Example 3: EDA in electronic medical records
Hospitals, health departments and health care networks contain vast amounts of data collected from electronic medical records (EMR) that non–data experts don’t know what to do with. These EMRs are subject to intense compliance regulations in order to protect patients’ privacy. However, health care organizations are looking for ways to leverage the data without tying it to individuals.
In a study published by Journal of Medical Internet Research, a group of researchers built a visual data mining system and tested it on the EMR of more than 14,000 patients who suffer from chronic kidney disease (CKD). The researchers took 13 years’ worth of information to build visualizations of CKD progression over time, as well as the presence of other medical conditions that are present in CKD patients at the same time, which may affect their outcomes.
Techniques and Tools
EDA methods typically fall into graphical or non-graphical methods and univariate or multivariate methods.
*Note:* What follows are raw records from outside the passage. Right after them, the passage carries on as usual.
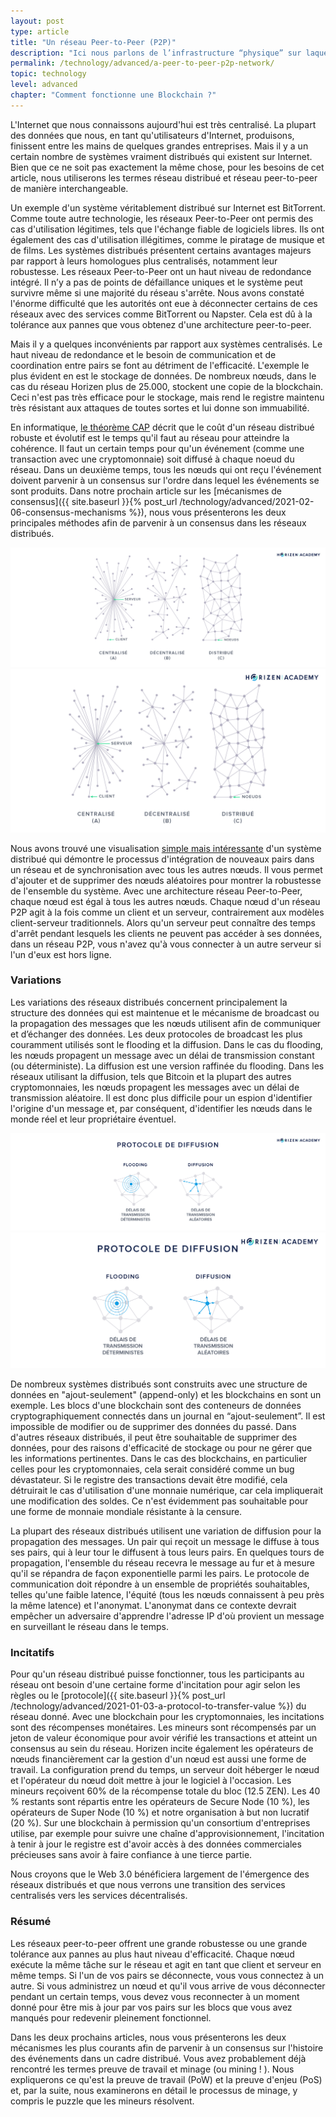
 ```yaml
---
layout: post
type: article
title: "Un réseau Peer-to-Peer (P2P)"
description: "Ici nous parlons de l’infrastructure “physique” sur laquelle les blockchains fonctionnent; le réseau Peer-to-Peer."
permalink: /technology/advanced/a-peer-to-peer-p2p-network/
topic: technology
level: advanced
chapter: "Comment fonctionne une Blockchain ?"
---
```


L'Internet que nous connaissons aujourd'hui est très centralisé. La plupart des données que nous, en tant qu'utilisateurs d'Internet, produisons, finissent entre les mains de quelques grandes entreprises. Mais il y a un certain nombre de systèmes vraiment distribués qui existent sur Internet. Bien que ce ne soit pas exactement la même chose, pour les besoins de cet article, nous utiliserons les termes réseau distribué et réseau peer-to-peer de manière interchangeable.

Un exemple d'un système véritablement distribué sur Internet est BitTorrent. Comme toute autre technologie, les réseaux Peer-to-Peer ont permis des cas d'utilisation légitimes, tels que l'échange fiable de logiciels libres. Ils ont également des cas d'utilisation illégitimes, comme le piratage de musique et de films. Les systèmes distribués présentent certains avantages majeurs par rapport à leurs homologues plus centralisés, notamment leur robustesse. Les réseaux Peer-to-Peer ont un haut niveau de redondance intégré. Il n’y a pas de points de défaillance uniques et le système peut survivre même si une majorité du réseau s'arrête. Nous avons constaté l'énorme difficulté que les autorités ont eue à déconnecter certains de ces réseaux avec des services comme BitTorrent ou Napster. Cela est dû à la tolérance aux pannes que vous obtenez d'une architecture peer-to-peer.

Mais il y a quelques inconvénients par rapport aux systèmes centralisés. Le haut niveau de redondance et le besoin de communication et de coordination entre pairs se font au détriment de l'efficacité. L'exemple le plus évident en est le stockage de données. De nombreux nœuds, dans le cas du réseau Horizen plus de 25.000, stockent une copie de la blockchain. Ceci n'est pas très efficace pour le stockage, mais rend le registre maintenu très résistant aux attaques de toutes sortes et lui donne son immuabilité.

En informatique, [le théorème CAP](https://fr.wikipedia.org/wiki/Théorème_CAP) décrit que le coût d'un réseau distribué robuste et évolutif est le temps qu'il faut au réseau pour atteindre la cohérence. Il faut un certain temps pour qu'un événement (comme une transaction avec une cryptomonnaie) soit diffusé à chaque noeud du réseau. Dans un deuxième temps, tous les nœuds qui ont reçu l'événement doivent parvenir à un consensus sur l'ordre dans lequel les événements se sont produits. Dans notre prochain article sur les [mécanismes de consensus]({{ site.baseurl }}{% post_url /technology/advanced/2021-02-06-consensus-mechanisms %}), nous vous présenterons les deux principales méthodes afin de parvenir à un consensus dans les réseaux distribués.

![Central distri](/assets/post_files/technology/advanced/2.4-p2p/FR_central-distri_D.jpg)
![Central distri](/assets/post_files/technology/advanced/2.4-p2p/FR_central-distri_M.jpg)

Nous avons trouvé une visualisation [simple mais intéressante](http://mg8.org/processing/bt.html) d'un système distribué qui démontre le processus d'intégration de nouveaux pairs dans un réseau et de synchronisation avec tous les autres nœuds. Il vous permet d'ajouter et de supprimer des nœuds aléatoires pour montrer la robustesse de l'ensemble du système. Avec une architecture réseau Peer-to-Peer, chaque nœud est égal à tous les autres nœuds. Chaque nœud d'un réseau P2P agit à la fois comme un client et un serveur, contrairement aux modèles client-serveur traditionnels. Alors qu'un serveur peut connaître des temps d'arrêt pendant lesquels les clients ne peuvent pas accéder à ses données, dans un réseau P2P, vous n'avez qu'à vous connecter à un autre serveur si l'un d'eux est hors ligne.

### Variations

Les variations des réseaux distribués concernent principalement la structure des données qui est maintenue et le mécanisme de broadcast ou la propagation des messages que les nœuds utilisent afin de communiquer et d’échanger des données. Les deux protocoles de broadcast les plus couramment utilisés sont le flooding et la diffusion. Dans le cas du flooding, les nœuds propagent un message avec un délai de transmission constant (ou déterministe). La diffusion est une version raffinée du flooding. Dans les réseaux utilisant la diffusion, tels que Bitcoin et la plupart des autres cryptomonnaies, les nœuds propagent les messages avec un délai de transmission aléatoire. Il est donc plus difficile pour un espion d'identifier l'origine d'un message et, par conséquent, d'identifier les nœuds dans le monde réel et leur propriétaire éventuel.

![Spreading](/assets/post_files/technology/advanced/2.4-p2p/FR_spreading_D.jpg)
![Spreading](/assets/post_files/technology/advanced/2.4-p2p/FR_spreading_M.jpg)

De nombreux systèmes distribués sont construits avec une structure de données en "ajout-seulement" (append-only) et les blockchains en sont un exemple. Les blocs d'une blockchain sont des conteneurs de données cryptographiquement connectés dans un journal en “ajout-seulement”. Il est impossible de modifier ou de supprimer des données du passé. Dans d'autres réseaux distribués, il peut être souhaitable de supprimer des données, pour des raisons d'efficacité de stockage ou pour ne gérer que les informations pertinentes. Dans le cas des blockchains, en particulier celles pour les cryptomonnaies, cela serait considéré comme un bug dévastateur. Si le registre des transactions devait être modifié, cela détruirait le cas d'utilisation d'une monnaie numérique, car cela impliquerait une modification des soldes. Ce n'est évidemment pas souhaitable pour une forme de monnaie mondiale résistante à la censure.

La plupart des réseaux distribués utilisent une variation de diffusion pour la propagation des messages. Un pair qui reçoit un message le diffuse à tous ses pairs, qui à leur tour le diffusent à tous leurs pairs. En quelques tours de propagation, l'ensemble du réseau recevra le message au fur et à mesure qu'il se répandra de façon exponentielle parmi les pairs. Le protocole de communication doit répondre à un ensemble de propriétés souhaitables, telles qu'une faible latence, l'équité (tous les nœuds connaissent à peu près la même latence) et l'anonymat. L'anonymat dans ce contexte devrait empêcher un adversaire d'apprendre l'adresse IP d'où provient un message en surveillant le réseau dans le temps.

### Incitatifs

Pour qu'un réseau distribué puisse fonctionner, tous les participants au réseau ont besoin d'une certaine forme d'incitation pour agir selon les règles ou le [protocole]({{ site.baseurl }}{% post_url /technology/advanced/2021-01-03-a-protocol-to-transfer-value %}) du réseau donné. Avec une blockchain pour les cryptomonnaies, les incitations sont des récompenses monétaires. Les mineurs sont récompensés par un jeton de valeur économique pour avoir vérifié les transactions et atteint un consensus au sein du réseau. Horizen incite également les opérateurs de nœuds financièrement car la gestion d'un nœud est aussi une forme de travail. La configuration prend du temps, un serveur doit héberger le nœud et l'opérateur du nœud doit mettre à jour le logiciel à l'occasion. Les mineurs reçoivent 60% de la récompense totale du bloc (12.5 ZEN). Les 40 % restants sont répartis entre les opérateurs de Secure Node (10 %), les opérateurs de Super Node (10 %) et notre organisation à but non lucratif (20 %). Sur une blockchain à permission qu'un consortium d'entreprises utilise, par exemple pour suivre une chaîne d'approvisionnement, l'incitation à tenir à jour le registre est d'avoir accès à des données commerciales précieuses sans avoir à faire confiance à une tierce partie.

Nous croyons que le Web 3.0 bénéficiera largement de l'émergence des réseaux distribués et que nous verrons une transition des services centralisés vers les services décentralisés.

### Résumé

Les réseaux peer-to-peer offrent une grande robustesse ou une grande tolérance aux pannes au plus haut niveau d'efficacité. Chaque nœud exécute la même tâche sur le réseau et agit en tant que client et serveur en même temps. Si l'un de vos pairs se déconnecte, vous vous connectez à un autre. Si vous administrez un nœud et qu'il vous arrive de vous déconnecter pendant un certain temps, vous devez vous reconnecter à un moment donné pour être mis à jour par vos pairs sur les blocs que vous avez manqués pour redevenir pleinement fonctionnel.

Dans les deux prochains articles, nous vous présenterons les deux mécanismes les plus courants afin de parvenir à un consensus sur l'histoire des événements dans un cadre distribué. Vous avez probablement déjà rencontré les termes preuve de travail et minage (ou mining ! ). Nous expliquerons ce qu'est la preuve de travail (PoW) et la preuve d'enjeu (PoS) et, par la suite, nous examinerons en détail le processus de minage, y compris le puzzle que les mineurs résolvent.
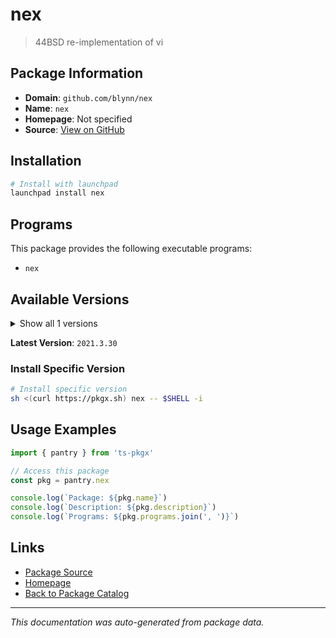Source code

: # nex

> 44BSD re-implementation of vi

## Package Information

- **Domain**: `github.com/blynn/nex`
- **Name**: `nex`
- **Homepage**: Not specified
- **Source**: [View on GitHub](https://github.com/pkgxdev/pantry/tree/main/projects/github.com/blynn/nex/package.yml)

## Installation

```bash
# Install with launchpad
launchpad install nex
```

## Programs

This package provides the following executable programs:

- `nex`

## Available Versions

<details>
<summary>Show all 1 versions</summary>

- `2021.3.30`

</details>

**Latest Version**: `2021.3.30`

### Install Specific Version

```bash
# Install specific version
sh <(curl https://pkgx.sh) nex -- $SHELL -i
```

## Usage Examples

```typescript
import { pantry } from 'ts-pkgx'

// Access this package
const pkg = pantry.nex

console.log(`Package: ${pkg.name}`)
console.log(`Description: ${pkg.description}`)
console.log(`Programs: ${pkg.programs.join(', ')}`)
```

## Links

- [Package Source](https://github.com/pkgxdev/pantry/tree/main/projects/github.com/blynn/nex/package.yml)
- [Homepage](#)
- [Back to Package Catalog](../../package-catalog.md)

---

*This documentation was auto-generated from package data.*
It relies heavily on visuals, which analysts use to look for patterns, outliers, trends and unexpected results.
Graphical vs. non-graphical EDA
Graphical exploratory data analysis employs visual tools to display data, such as:
- Box plots: used to graphically depict data through their quartiles at five data points—lowest, first, median, third and maximum values; also sometimes called a whisker plot. Analysts use it to look at large sets of data. An example of this in practice is a utility that tracks water usage on a monthly basis.
- Heatmap: data visualization that uses colors to compare and contrast numbers in a set of data; also known as shading matrices. An example of this in practice would be traffic analyses, which look at heavy traffic patterns by time of day, day of the week and season.
- Histograms: bar chart that groups numbers together in a series of intervals, especially when there is an infinite variable, such as weights and measures. For example, it can be used to measure agricultural growth where units would be grouped in height ranges (100–150 cm vs. 100, 101, 102, etc.).
- Line graphs: one of the most basic types of charts that plots data points on a graph; has a wealth of uses in almost every field of study.
- Pictograms: replace numbers with images to visually explain data. They’re common in the design of infographics, as well as visuals that data scientists can use to explain complex findings to non-data-scientist professionals and the public.
- Scattergrams or scatterplots: typically used to display two variables in a set of data and then look for correlations among the data. For example, scientists might use it to evaluate the presence of two particular chemicals or gases in marine life in an effort to look for a relationship between the two variables.
Non-graphical exploratory data analysis involves data collection and reporting in nonvisual or non-pictorial formats.